Walk With Me (UK Rating: PG)
The name Thich Naht Hanh is probably not a common household name, unless you subscribe to the ideas of finding peace and bliss in this world. Setting up a small village, called Plum Village, in France, Thich Naht Hanh subscribes to the idea of finding peace in this lifetime. He believes this so deeply that it ended up getting him exiled from his native Vietnam during the Vietnam War.Walk With Me, released on DVD earlier this month via Thunderbird Releasing, is two filmmakers' attempts at letting viewers explore the world of Plum Village in the same way a documentary on polar bears might work. There is no narration, save the occasional passage reading from Benedict Cumberbatch from Thich Naht Hanh's writings. Instead, images and scenes are shown merely as they catch the filmmakers' fancy, or at least that's how it comes off. Especially for the first half hour or so, it's often hard to tell what exactly is going on due to a lack of context.

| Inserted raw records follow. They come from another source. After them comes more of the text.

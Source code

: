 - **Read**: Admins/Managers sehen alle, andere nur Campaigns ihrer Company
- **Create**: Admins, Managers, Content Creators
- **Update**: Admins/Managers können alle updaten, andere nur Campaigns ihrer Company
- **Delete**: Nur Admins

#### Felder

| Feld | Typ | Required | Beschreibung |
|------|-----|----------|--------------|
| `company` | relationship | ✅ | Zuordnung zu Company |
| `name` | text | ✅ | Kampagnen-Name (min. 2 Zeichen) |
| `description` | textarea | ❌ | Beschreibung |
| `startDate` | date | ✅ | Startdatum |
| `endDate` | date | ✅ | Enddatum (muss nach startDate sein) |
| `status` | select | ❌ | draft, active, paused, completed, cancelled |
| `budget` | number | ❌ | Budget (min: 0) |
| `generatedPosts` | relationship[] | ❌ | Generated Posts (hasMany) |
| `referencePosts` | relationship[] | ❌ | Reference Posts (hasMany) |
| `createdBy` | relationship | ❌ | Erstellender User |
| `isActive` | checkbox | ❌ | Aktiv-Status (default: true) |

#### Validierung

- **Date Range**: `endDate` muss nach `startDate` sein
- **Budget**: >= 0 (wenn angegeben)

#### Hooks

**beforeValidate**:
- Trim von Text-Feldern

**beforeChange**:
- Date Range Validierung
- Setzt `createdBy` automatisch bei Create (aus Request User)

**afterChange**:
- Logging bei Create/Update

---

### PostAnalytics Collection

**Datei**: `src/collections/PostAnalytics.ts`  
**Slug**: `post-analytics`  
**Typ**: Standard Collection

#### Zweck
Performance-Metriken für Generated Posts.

Cumberbatch does a fine job with his narration, but the very presence of the narration can often lend to the confusion. Is what he's saying pertinent to the things the audience has just seen, or the things that are coming up? Worst of all, does it not matter at all? It's hard to tell, honestly, and while the aloof and almost meditative way in which the film plays out does tie it, thematically, to the mantra of the group's leader, it makes enjoying the film something people will have to actively pursue, not something that will occur naturally.
That's because Walk With Me is the kind of movie that will appeal to a very specific sector. What's interesting is that some might fit into that group who do not know it yet. The entire experience doesn't follow this disjointed and confusing approach, and by the end, it's clearly a film about people, not beliefs. Their beliefs are definitely fascinating, but what's more fascinating is what the group is willing to give up for their beliefs. The sacrifices are amazing, and when Walk With Me shows those kinds of moments, and in such an apt way, it becomes clear this had potential.
Sadly, it spends so much of its time not framing any moments that all too often it just feels messy. Perhaps it wants you to make your own interpretation of the moments unfolding in front of your eyes. That's a big gamble if so, and because of that, only so many people are truly going to appreciate what it's aiming to do.